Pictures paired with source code

- - - -

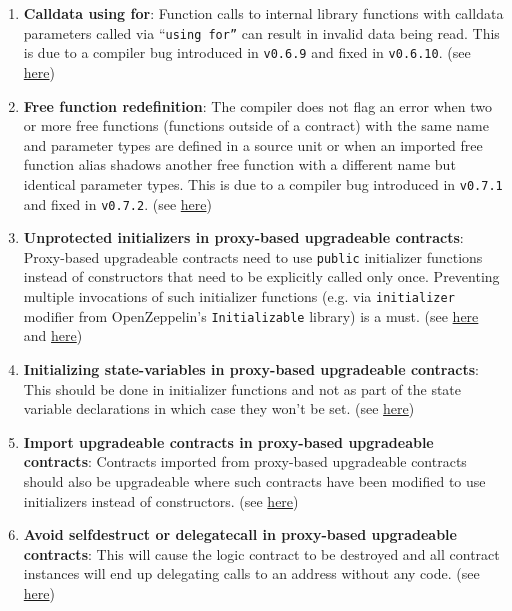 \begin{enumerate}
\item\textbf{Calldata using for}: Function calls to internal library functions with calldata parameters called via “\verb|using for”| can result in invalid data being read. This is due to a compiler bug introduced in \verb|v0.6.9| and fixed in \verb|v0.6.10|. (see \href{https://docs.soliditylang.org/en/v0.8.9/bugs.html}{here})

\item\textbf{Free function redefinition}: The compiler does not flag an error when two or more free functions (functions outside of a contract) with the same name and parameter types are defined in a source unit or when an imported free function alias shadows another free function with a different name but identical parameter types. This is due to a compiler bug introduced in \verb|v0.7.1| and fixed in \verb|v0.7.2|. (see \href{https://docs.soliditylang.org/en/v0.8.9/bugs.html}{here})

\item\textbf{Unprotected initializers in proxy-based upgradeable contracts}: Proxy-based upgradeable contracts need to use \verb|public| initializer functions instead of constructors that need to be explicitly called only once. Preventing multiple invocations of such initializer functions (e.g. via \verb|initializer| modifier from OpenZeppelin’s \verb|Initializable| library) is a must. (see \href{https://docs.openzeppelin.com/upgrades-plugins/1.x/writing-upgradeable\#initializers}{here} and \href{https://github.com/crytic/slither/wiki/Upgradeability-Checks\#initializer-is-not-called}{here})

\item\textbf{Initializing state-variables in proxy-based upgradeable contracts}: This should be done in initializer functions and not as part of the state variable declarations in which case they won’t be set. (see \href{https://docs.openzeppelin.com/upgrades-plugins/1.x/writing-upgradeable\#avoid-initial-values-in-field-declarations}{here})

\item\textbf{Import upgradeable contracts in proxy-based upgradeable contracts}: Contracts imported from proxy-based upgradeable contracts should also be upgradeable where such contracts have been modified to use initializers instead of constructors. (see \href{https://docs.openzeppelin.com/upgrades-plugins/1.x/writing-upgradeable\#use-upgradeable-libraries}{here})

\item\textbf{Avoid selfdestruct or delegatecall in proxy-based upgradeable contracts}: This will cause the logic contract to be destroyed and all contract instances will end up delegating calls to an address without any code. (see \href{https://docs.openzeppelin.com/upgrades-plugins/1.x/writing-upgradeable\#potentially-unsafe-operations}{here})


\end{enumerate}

- - - -

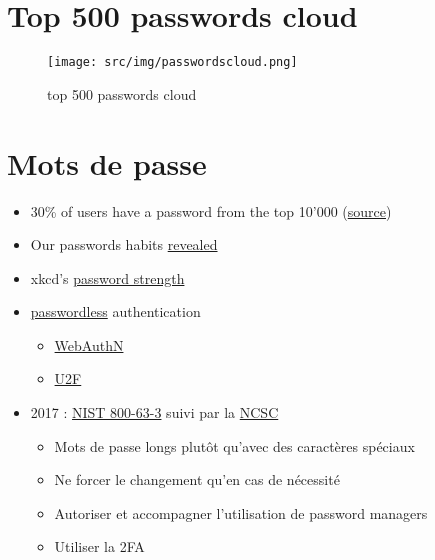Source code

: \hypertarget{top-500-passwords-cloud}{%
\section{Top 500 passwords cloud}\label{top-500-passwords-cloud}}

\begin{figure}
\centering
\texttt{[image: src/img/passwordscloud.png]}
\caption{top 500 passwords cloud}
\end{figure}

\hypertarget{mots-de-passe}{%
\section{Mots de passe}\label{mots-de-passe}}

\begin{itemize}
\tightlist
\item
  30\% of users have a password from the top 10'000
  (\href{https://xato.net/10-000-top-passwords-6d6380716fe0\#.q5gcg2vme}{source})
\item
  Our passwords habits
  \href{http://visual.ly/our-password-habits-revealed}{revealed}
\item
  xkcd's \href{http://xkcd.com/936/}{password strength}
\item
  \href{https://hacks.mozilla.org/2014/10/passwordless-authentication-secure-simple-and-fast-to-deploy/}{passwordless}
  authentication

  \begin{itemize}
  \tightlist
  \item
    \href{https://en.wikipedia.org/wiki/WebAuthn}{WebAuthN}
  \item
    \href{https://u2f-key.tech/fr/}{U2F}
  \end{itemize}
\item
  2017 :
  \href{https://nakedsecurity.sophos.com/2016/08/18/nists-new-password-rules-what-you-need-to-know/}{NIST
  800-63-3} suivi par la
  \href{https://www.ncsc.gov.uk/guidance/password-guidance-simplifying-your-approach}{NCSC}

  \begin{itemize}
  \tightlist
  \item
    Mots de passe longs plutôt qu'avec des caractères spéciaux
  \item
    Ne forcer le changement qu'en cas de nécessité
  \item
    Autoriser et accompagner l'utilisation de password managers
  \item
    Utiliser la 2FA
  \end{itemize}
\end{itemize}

- - - -

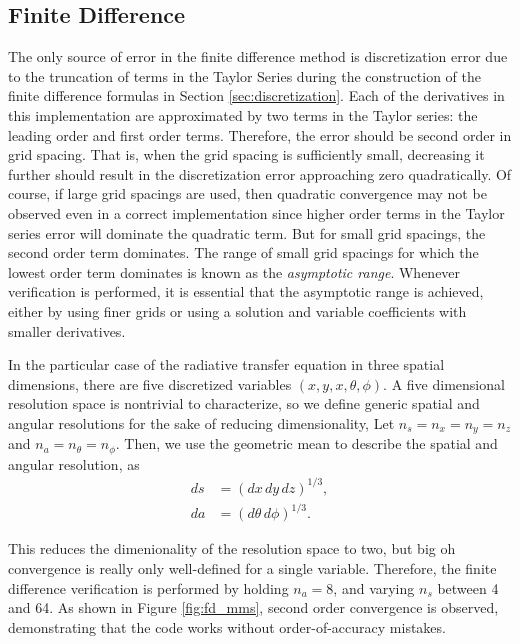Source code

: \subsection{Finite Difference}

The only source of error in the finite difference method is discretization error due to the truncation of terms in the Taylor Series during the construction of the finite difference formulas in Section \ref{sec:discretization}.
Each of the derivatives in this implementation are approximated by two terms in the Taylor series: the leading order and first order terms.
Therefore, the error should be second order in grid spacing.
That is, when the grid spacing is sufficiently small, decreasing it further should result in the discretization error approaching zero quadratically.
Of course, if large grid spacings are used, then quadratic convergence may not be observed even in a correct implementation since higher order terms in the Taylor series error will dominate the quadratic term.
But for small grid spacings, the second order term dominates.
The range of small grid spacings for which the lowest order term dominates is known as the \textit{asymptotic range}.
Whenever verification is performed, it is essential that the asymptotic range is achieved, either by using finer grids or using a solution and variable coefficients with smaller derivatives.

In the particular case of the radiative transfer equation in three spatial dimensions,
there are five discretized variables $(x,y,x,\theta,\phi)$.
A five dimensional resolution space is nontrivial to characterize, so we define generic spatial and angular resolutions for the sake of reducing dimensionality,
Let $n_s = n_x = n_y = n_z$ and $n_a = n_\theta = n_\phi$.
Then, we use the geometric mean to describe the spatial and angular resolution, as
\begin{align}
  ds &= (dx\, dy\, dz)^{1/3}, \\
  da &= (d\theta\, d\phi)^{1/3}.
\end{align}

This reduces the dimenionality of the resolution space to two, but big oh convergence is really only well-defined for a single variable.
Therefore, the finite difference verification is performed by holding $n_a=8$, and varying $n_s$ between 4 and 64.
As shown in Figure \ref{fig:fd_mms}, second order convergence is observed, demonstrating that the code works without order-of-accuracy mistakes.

- - - -

Task statement.
Above are the records; from them, give again exactly the lines from the one containing "Each of the" to the one containing "Of course, if", both lines included, and nothing more.

Answer section.
Each of the derivatives in this implementation are approximated by two terms in the Taylor series: the leading order and first order terms.
Therefore, the error should be second order in grid spacing.
That is, when the grid spacing is sufficiently small, decreasing it further should result in the discretization error approaching zero quadratically.
Of course, if large grid spacings are used, then quadratic convergence may not be observed even in a correct implementation since higher order terms in the Taylor series error will dominate the quadratic term.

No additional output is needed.